### Prompt
Apart from the images, the entire listing below must be restated word for word.

### Given data
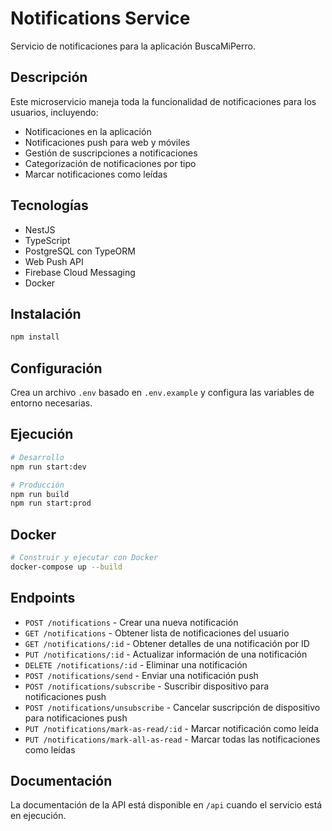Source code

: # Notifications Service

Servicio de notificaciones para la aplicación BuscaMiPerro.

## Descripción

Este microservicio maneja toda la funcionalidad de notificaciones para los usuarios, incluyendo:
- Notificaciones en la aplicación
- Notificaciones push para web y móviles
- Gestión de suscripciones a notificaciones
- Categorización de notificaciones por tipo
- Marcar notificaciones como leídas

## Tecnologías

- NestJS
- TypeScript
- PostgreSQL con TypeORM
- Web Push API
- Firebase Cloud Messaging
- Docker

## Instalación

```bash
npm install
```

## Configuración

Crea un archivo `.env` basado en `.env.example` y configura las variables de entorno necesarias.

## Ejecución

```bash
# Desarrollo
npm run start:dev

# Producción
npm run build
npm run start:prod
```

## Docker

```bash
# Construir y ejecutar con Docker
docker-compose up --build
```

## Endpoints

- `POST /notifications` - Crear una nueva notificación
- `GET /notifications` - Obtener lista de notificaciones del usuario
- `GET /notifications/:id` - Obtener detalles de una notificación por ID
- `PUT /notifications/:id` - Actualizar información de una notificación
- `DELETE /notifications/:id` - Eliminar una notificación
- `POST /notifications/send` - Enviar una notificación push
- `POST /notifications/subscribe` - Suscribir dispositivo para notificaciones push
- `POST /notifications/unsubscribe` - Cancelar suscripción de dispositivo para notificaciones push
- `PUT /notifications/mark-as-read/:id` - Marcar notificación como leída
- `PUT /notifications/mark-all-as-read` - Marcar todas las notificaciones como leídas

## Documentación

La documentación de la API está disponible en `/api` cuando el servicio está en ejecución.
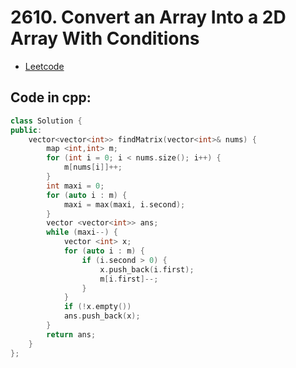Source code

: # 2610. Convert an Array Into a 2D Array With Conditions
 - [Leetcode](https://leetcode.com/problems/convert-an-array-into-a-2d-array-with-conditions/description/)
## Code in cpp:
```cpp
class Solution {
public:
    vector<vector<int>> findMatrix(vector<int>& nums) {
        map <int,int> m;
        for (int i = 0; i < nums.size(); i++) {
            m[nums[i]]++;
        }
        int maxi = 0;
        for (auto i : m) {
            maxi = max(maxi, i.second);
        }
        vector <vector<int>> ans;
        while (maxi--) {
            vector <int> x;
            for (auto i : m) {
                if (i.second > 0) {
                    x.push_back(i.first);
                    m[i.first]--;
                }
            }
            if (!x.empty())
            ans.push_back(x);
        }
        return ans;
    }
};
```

### Result for this task
Source code

: # Notifications Service

Servicio de notificaciones para la aplicación BuscaMiPerro.

## Descripción

Este microservicio maneja toda la funcionalidad de notificaciones para los usuarios, incluyendo:
- Notificaciones en la aplicación
- Notificaciones push para web y móviles
- Gestión de suscripciones a notificaciones
- Categorización de notificaciones por tipo
- Marcar notificaciones como leídas

## Tecnologías

- NestJS
- TypeScript
- PostgreSQL con TypeORM
- Web Push API
- Firebase Cloud Messaging
- Docker

## Instalación

```bash
npm install
```

## Configuración

Crea un archivo `.env` basado en `.env.example` y configura las variables de entorno necesarias.

## Ejecución

```bash
# Desarrollo
npm run start:dev

# Producción
npm run build
npm run start:prod
```

## Docker

```bash
# Construir y ejecutar con Docker
docker-compose up --build
```

## Endpoints

- `POST /notifications` - Crear una nueva notificación
- `GET /notifications` - Obtener lista de notificaciones del usuario
- `GET /notifications/:id` - Obtener detalles de una notificación por ID
- `PUT /notifications/:id` - Actualizar información de una notificación
- `DELETE /notifications/:id` - Eliminar una notificación
- `POST /notifications/send` - Enviar una notificación push
- `POST /notifications/subscribe` - Suscribir dispositivo para notificaciones push
- `POST /notifications/unsubscribe` - Cancelar suscripción de dispositivo para notificaciones push
- `PUT /notifications/mark-as-read/:id` - Marcar notificación como leída
- `PUT /notifications/mark-all-as-read` - Marcar todas las notificaciones como leídas

## Documentación

La documentación de la API está disponible en `/api` cuando el servicio está en ejecución.
Source code

: # 2610. Convert an Array Into a 2D Array With Conditions
 - [Leetcode](https://leetcode.com/problems/convert-an-array-into-a-2d-array-with-conditions/description/)
## Code in cpp:
```cpp
class Solution {
public:
    vector<vector<int>> findMatrix(vector<int>& nums) {
        map <int,int> m;
        for (int i = 0; i < nums.size(); i++) {
            m[nums[i]]++;
        }
        int maxi = 0;
        for (auto i : m) {
            maxi = max(maxi, i.second);
        }
        vector <vector<int>> ans;
        while (maxi--) {
            vector <int> x;
            for (auto i : m) {
                if (i.second > 0) {
                    x.push_back(i.first);
                    m[i.first]--;
                }
            }
            if (!x.empty())
            ans.push_back(x);
        }
        return ans;
    }
};
```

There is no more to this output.